Document images with source code:
-*-

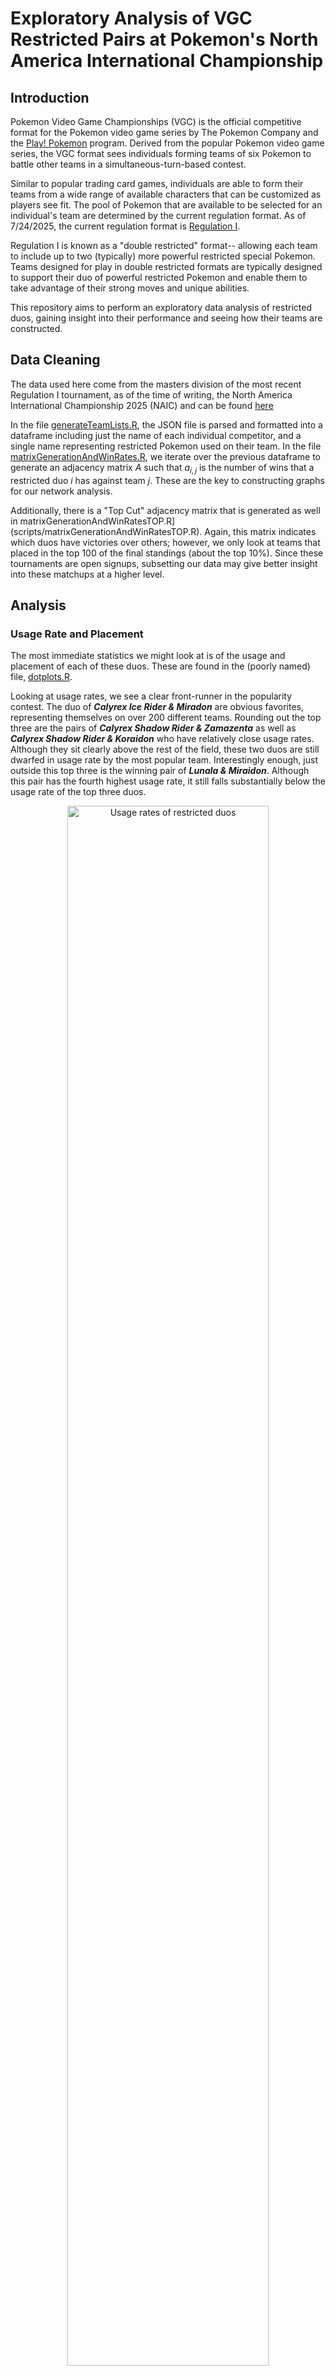 # Exploratory Analysis of VGC Restricted Pairs at Pokemon's North America International Championship

## Introduction

Pokemon Video Game Championships (VGC) is the official competitive format for the Pokemon video game series by The Pokemon Company and the [Play! Pokemon](https://www.pokemon.com/us/play-pokemon) program. Derived from the popular Pokemon video game series, the VGC format sees individuals forming teams of six Pokemon to battle other teams in a simultaneous-turn-based contest.

Similar to popular trading card games, individuals are able to form their teams from a wide range of available characters that can be customized as players see fit. The pool of Pokemon that are available to be selected for an individual's team are determined by the current regulation format. As of 7/24/2025, the current regulation format is [Regulation I](https://scarletviolet.pokemon.com/en-us/events/regulation-i/).

Regulation I is known as a "double restricted" format-- allowing each team to include up to two (typically) more powerful restricted special Pokemon. Teams designed for play in double restricted formats are typically designed to support their duo of powerful restricted Pokemon and enable them to take advantage of their strong moves and unique abilities.

This repository aims to perform an exploratory data analysis of restricted duos, gaining insight into their performance and seeing how their teams are constructed.

## Data Cleaning

The data used here come from the masters division of the most recent Regulation I tournament, as of the time of writing, the North America International Championship 2025 (NAIC) and can be found [here](https://www.pokedata.ovh/standingsVGC/0000149/masters/)

In the file [generateTeamLists.R](scripts/generateTeamLists.R), the JSON file is parsed and formatted into a dataframe including just the name of each individual competitor, and a single name representing restricted Pokemon used on their team. In the file [matrixGenerationAndWinRates.R](scripts/matrixGenerationAndWinRates.R), we iterate over the previous dataframe to generate an adjacency matrix $A$ such that $a_{i,j}$ is the number of wins that a restricted duo $i$ has against team $j$. These are the key to constructing graphs for our network analysis.

Additionally, there is a "Top Cut" adjacency matrix that is generated as well in matrixGenerationAndWinRatesTOP.R](scripts/matrixGenerationAndWinRatesTOP.R). Again, this matrix indicates which duos have victories over others; however, we only look at teams that placed in the top 100 of the final standings (about the top 10%). Since these tournaments are open signups, subsetting our data may give better insight into these matchups at a higher level.

## Analysis

### Usage Rate and Placement
The most immediate statistics we might look at is of the usage and placement of each of these duos. These are found in the (poorly named) file, [dotplots.R](scripts/dotplots.R). 

Looking at usage rates, we see a clear front-runner in the popularity contest. The duo of ***Calyrex Ice Rider & Miradon*** are obvious favorites, representing themselves on over 200 different teams. Rounding out the top three are the pairs of ***Calyrex Shadow Rider & Zamazenta*** as well as ***Calyrex Shadow Rider & Koraidon*** who have relatively close usage rates. Although they sit clearly above the rest of the field, these two duos are still dwarfed in usage rate by the most popular team. Interestingly enough, just outside this top three is the winning pair of ***Lunala & Miraidon***. Although this pair has the fourth highest usage rate, it still falls substantially below the usage rate of the top three duos.
<p align="center">
<img src="plots/dotchart_usage.png" alt="Usage rates of restricted duos" width="80%" class = "center">
</p>

The usage rate chart below is not only useful for seeing overall placements, but it also can provide some insight into how difficult a team might be to succeed with. For example, the duo of ***Lunala & Miraidon***-- which was present on around 75 teams and was able to ultimately take the whole tournament-- has both an average and median placement that is much lower than many of the other teams who secured top ten finishes. While a team's final performance depends on much more than just the selection of two individual pieces, general observation might suggest that the ***Lunala & Miraidon*** combo is one that is plenty powerful, but it is difficult to pull off for the average player. Unsurprisignly, many of the teams that we see performing well are also teams with high usage rates seen before.

<p align="center">
<img src="plots/dotchart_placement.png" alt="Highest, median, and mean placement of restricted duos" width="80%" class = "center">
</p>

### Win Rates

Overall win rates are calculated and presented in the file [matrixGenerationAndWinRates.R](scripts/matrixGenerationAndWinRates.R).

This file presents both a complete look at winrates for every restricted pair as well as a series of simultaneously adjusted confidence intervals for teams that have at least ten wins and ten losses (this is a necessary restriction to easily generate confidence intervals using a normal approximation). The results of the first of these charts are rather interesting. Rather obscure duos such as ***Giratina Origin Forme & Zamazenta***, ***Mewtwo & Terapagos***, as well as a few others top out the list with over a 60% win rate. Why do these uncommon pairing perform so well? It's likely a result of the Swiss round format employed by these tournaments. If an individual using a unique team is able to make a strong 7-3 or 6-3 run before being eliminated, the win rate of their restricted pair will appear high. Similarly, a number of less skilled players attempting to copy the team of someone more skilled are able to rack up lots of losses throughout the course of the day before all being eliminated. Doing this results in low win rates for even the best performing teams at each tournament.
<p align="center">
<img src="plots/dotchart_winrate.png" alt="HWinrate of different duos" width="80%" class = "center">
</p>

Similar observations can be seen in the below chart with the added benefit of simultaneous confidence intervals. Removing restricted pairs with very few wins or losses gives a better picture of the actual performance of different pairs and allows us to ignore those with a small number of matches played and a lucky (or unlucky) streak. 

<p align="center">
<img src="plots/dotchart_winrateinterval.png" alt="Winrate of different duos with confidence intervals." width="80%" class = "center">
</p>

### Matchup Win Rates


<hr>

<p align="center">
<img src="https://img.pokemondb.net/artwork/large/terapagos-terastal.jpg" alt="Terapagos" width="20%" class = "center">
</p>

-*-

Task: Return all of the lines above without alteration, minus the pictures.

Answer space:
 # Exploratory Analysis of VGC Restricted Pairs at Pokemon's North America International Championship

## Introduction

Pokemon Video Game Championships (VGC) is the official competitive format for the Pokemon video game series by The Pokemon Company and the [Play! Pokemon](https://www.pokemon.com/us/play-pokemon) program. Derived from the popular Pokemon video game series, the VGC format sees individuals forming teams of six Pokemon to battle other teams in a simultaneous-turn-based contest.

Similar to popular trading card games, individuals are able to form their teams from a wide range of available characters that can be customized as players see fit. The pool of Pokemon that are available to be selected for an individual's team are determined by the current regulation format. As of 7/24/2025, the current regulation format is [Regulation I](https://scarletviolet.pokemon.com/en-us/events/regulation-i/).

Regulation I is known as a "double restricted" format-- allowing each team to include up to two (typically) more powerful restricted special Pokemon. Teams designed for play in double restricted formats are typically designed to support their duo of powerful restricted Pokemon and enable them to take advantage of their strong moves and unique abilities.

This repository aims to perform an exploratory data analysis of restricted duos, gaining insight into their performance and seeing how their teams are constructed.

## Data Cleaning

The data used here come from the masters division of the most recent Regulation I tournament, as of the time of writing, the North America International Championship 2025 (NAIC) and can be found [here](https://www.pokedata.ovh/standingsVGC/0000149/masters/)

In the file [generateTeamLists.R](scripts/generateTeamLists.R), the JSON file is parsed and formatted into a dataframe including just the name of each individual competitor, and a single name representing restricted Pokemon used on their team. In the file [matrixGenerationAndWinRates.R](scripts/matrixGenerationAndWinRates.R), we iterate over the previous dataframe to generate an adjacency matrix $A$ such that $a_{i,j}$ is the number of wins that a restricted duo $i$ has against team $j$. These are the key to constructing graphs for our network analysis.

Additionally, there is a "Top Cut" adjacency matrix that is generated as well in matrixGenerationAndWinRatesTOP.R](scripts/matrixGenerationAndWinRatesTOP.R). Again, this matrix indicates which duos have victories over others; however, we only look at teams that placed in the top 100 of the final standings (about the top 10%). Since these tournaments are open signups, subsetting our data may give better insight into these matchups at a higher level.

## Analysis

### Usage Rate and Placement
The most immediate statistics we might look at is of the usage and placement of each of these duos. These are found in the (poorly named) file, [dotplots.R](scripts/dotplots.R). 

Looking at usage rates, we see a clear front-runner in the popularity contest. The duo of ***Calyrex Ice Rider & Miradon*** are obvious favorites, representing themselves on over 200 different teams. Rounding out the top three are the pairs of ***Calyrex Shadow Rider & Zamazenta*** as well as ***Calyrex Shadow Rider & Koraidon*** who have relatively close usage rates. Although they sit clearly above the rest of the field, these two duos are still dwarfed in usage rate by the most popular team. Interestingly enough, just outside this top three is the winning pair of ***Lunala & Miraidon***. Although this pair has the fourth highest usage rate, it still falls substantially below the usage rate of the top three duos.
<p align="center">
<img src="plots/dotchart_usage.png" alt="Usage rates of restricted duos" width="80%" class = "center">
</p>

The usage rate chart below is not only useful for seeing overall placements, but it also can provide some insight into how difficult a team might be to succeed with. For example, the duo of ***Lunala & Miraidon***-- which was present on around 75 teams and was able to ultimately take the whole tournament-- has both an average and median placement that is much lower than many of the other teams who secured top ten finishes. While a team's final performance depends on much more than just the selection of two individual pieces, general observation might suggest that the ***Lunala & Miraidon*** combo is one that is plenty powerful, but it is difficult to pull off for the average player. Unsurprisignly, many of the teams that we see performing well are also teams with high usage rates seen before.

<p align="center">
<img src="plots/dotchart_placement.png" alt="Highest, median, and mean placement of restricted duos" width="80%" class = "center">
</p>

### Win Rates

Overall win rates are calculated and presented in the file [matrixGenerationAndWinRates.R](scripts/matrixGenerationAndWinRates.R).

This file presents both a complete look at winrates for every restricted pair as well as a series of simultaneously adjusted confidence intervals for teams that have at least ten wins and ten losses (this is a necessary restriction to easily generate confidence intervals using a normal approximation). The results of the first of these charts are rather interesting. Rather obscure duos such as ***Giratina Origin Forme & Zamazenta***, ***Mewtwo & Terapagos***, as well as a few others top out the list with over a 60% win rate. Why do these uncommon pairing perform so well? It's likely a result of the Swiss round format employed by these tournaments. If an individual using a unique team is able to make a strong 7-3 or 6-3 run before being eliminated, the win rate of their restricted pair will appear high. Similarly, a number of less skilled players attempting to copy the team of someone more skilled are able to rack up lots of losses throughout the course of the day before all being eliminated. Doing this results in low win rates for even the best performing teams at each tournament.
<p align="center">
<img src="plots/dotchart_winrate.png" alt="HWinrate of different duos" width="80%" class = "center">
</p>

Similar observations can be seen in the below chart with the added benefit of simultaneous confidence intervals. Removing restricted pairs with very few wins or losses gives a better picture of the actual performance of different pairs and allows us to ignore those with a small number of matches played and a lucky (or unlucky) streak. 

<p align="center">
<img src="plots/dotchart_winrateinterval.png" alt="Winrate of different duos with confidence intervals." width="80%" class = "center">
</p>

### Matchup Win Rates


<hr>

<p align="center">
<img src="https://img.pokemondb.net/artwork/large/terapagos-terastal.jpg" alt="Terapagos" width="20%" class = "center">
</p>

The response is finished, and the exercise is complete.